This retired farrier is teaching the art — and science — of horseshoeing to fellow Native Americans
On a windy day in late April, with dust blowing across an arena on the San Carlos Reservation east of Globe, eight young men, all members of the San Carlos Apache Tribe, are gathered around several horses and a trailer workshop.
They are listening intently to George Goode, a retired farrier from the Pascua Yaqui Tribe near Tucson. He is leading a two-week program on horseshoeing. It’s part of what he calls his mission to teach this vital skill throughout Native American communities.
“Horseshoeing should be part of our culture, we bond with horses,” he said. “Horses are big medicine, and we know nothing about their feet.”
New research has reframed the history of horses in Native American communities. It’s a relationship that began long before the arrival of European colonists.
As those cultures overlapped, particularly in the Old West, the familiar clip-clop of a horseshoe became a telltale sign of a cowboy’s ride. But most Native American horses were unshod, ridden on rocky and sandy terrain that naturally wore down hooves.
According to Goode, who founded the Native American Horse Education Foundation, no tribe in the U.S. offers a horseshoeing program — and it’s a valuable skill that many Native Americans can use.
One of the men assisting George is Adrian Morgan, a member of the Dineh Tribe in northern Arizona. He took Goode’s course 20 years ago and says it taught him a skill that has provided steady income, dating back to his college days.
“So I started shoeing horses on the side, the weekends, and during the week I went to the University of New Mexico,” Morgan said. “So I graduated from college while I was shoeing horses.”
COVID-19 shut down Morgan’s business, and, even though he has an office job now, he takes time off to help Goode with the new students.
“Push down the hoof puller,” Morgan tells one of the students. “There you go. Now go to the other side.”
After a classroom lecture, the students gather around the trailer workshop that Goode has put together. It contains tool kits, horseshoes, charts illustrating horse anatomy, a couple of small furnaces and a myriad of other instruments and utensils used to shoe horses. Goode says a fully equipped tool bag costs about $1,500.
One of the men starting to work on a horse is Sean Kenney, a member of the San Carlos tribe. He says he thought shoeing horses was simple.
“Slap it on, put a nail in there, you’re good — but no, there’s a lot more anatomy to it,” Kenney says.
Kenney says knowledge about the horse's anatomy and how its hoof needs to be properly trimmed is something he would like to see passed on to younger generations.
The horses being used for the training session belong to a cattle ranch on the San Carlos Reservation. It’s a win-win: the ranch gets its horses cared for, and the students get hands-on training.
One of the students, Luke Zospah, has worked construction jobs and says he has shoed a few horses in his life.
“I’ve seen it done before, but I never really went in depth into it,” he said.
Two portable furnaces are fired up as students prepare to heat a horseshoe for a setting. After the hoof has been trimmed and scraped, the farrier will heat a shoe in the forge and place it briefly on the hoof to sear the spot where the shoe will be set.

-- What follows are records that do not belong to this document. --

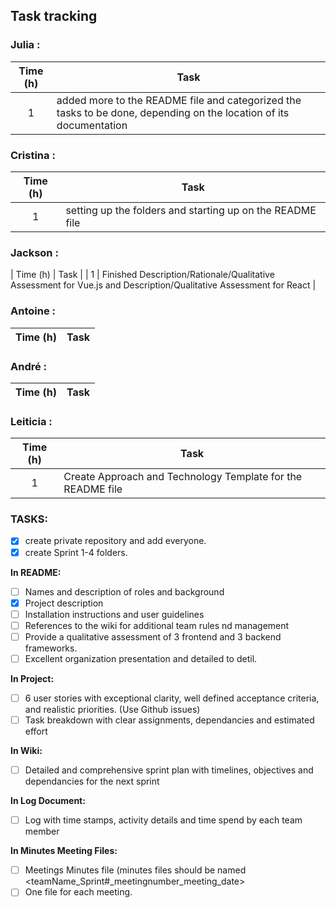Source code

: ## Task tracking

### Julia :

| Time (h) | Task                                                                                                               |
| :------: | ------------------------------------------------------------------------------------------------------------------ |
|    1     | added more to the README file and categorized the tasks to be done, depending on the location of its documentation |

### Cristina :

| Time (h) | Task                                                      |
| :------: | --------------------------------------------------------- |
|    1     | setting up the folders and starting up on the README file |

### Jackson :

| Time (h) | Task |
|    1     | Finished Description/Rationale/Qualitative Assessment for Vue.js and Description/Qualitative Assessment for React |


### Antoine :

| Time (h) | Task |
| :------: | ---- |

### André :

| Time (h) | Task |
| :------: | ---- |

### Leiticia :

| Time (h) | Task                                                        |
| :------: | ----------------------------------------------------------- |
|    1     | Create Approach and Technology Template for the README file |

### TASKS:

- [x] create private repository and add everyone.
- [x] create Sprint 1-4 folders.

**In README:**

- [ ] Names and description of roles and background
- [x] Project description
- [ ] Installation instructions and user guidelines
- [ ] References to the wiki for additional team rules nd management
- [ ] Provide a qualitative assessment of 3 frontend and 3 backend frameworks.
- [ ] Excellent organization presentation and detailed to detil.

**In Project:**

- [ ] 6 user stories with exceptional clarity, well defined acceptance criteria, and realistic priorities. (Use Github issues)
- [ ] Task breakdown with clear assignments, dependancies and estimated effort

**In Wiki:**

- [ ] Detailed and comprehensive sprint plan with timelines, objectives and dependancies for the next sprint

**In Log Document:**

- [ ] Log with time stamps, activity details and time spend by each team member

**In Minutes Meeting Files:**

- [ ] Meetings Minutes file (minutes files should be named <teamName_Sprint#\_meetingnumber_meeting_date>
- [ ] One file for each meeting.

The hoof is like a very hard fingernail, and the horse doesn’t feel the nails or the hot horseshoe.
Goode explains that even though there is a lot of physical work involved, it’s not just about hammering a shoe into place.
“Well, horseshoeing is an art and a science — it’s both,” he says. “And until you learn that, you could actually cripple the horse. It just depends on how long before he becomes crippled. His feet have to be balanced for the weight of the rider.”
The two-week course is intended to give students basic skills to care for their own animals. But Goode also offers an eight-week course that earns certification as a farrier. He says along with the horseshoeing, the program provides business training, lessons on how to manage supplies and even how to deal with the public.
This year’s program is funded by a grant from the Native American Agriculture Fund. Last year 40 students were funded through the program.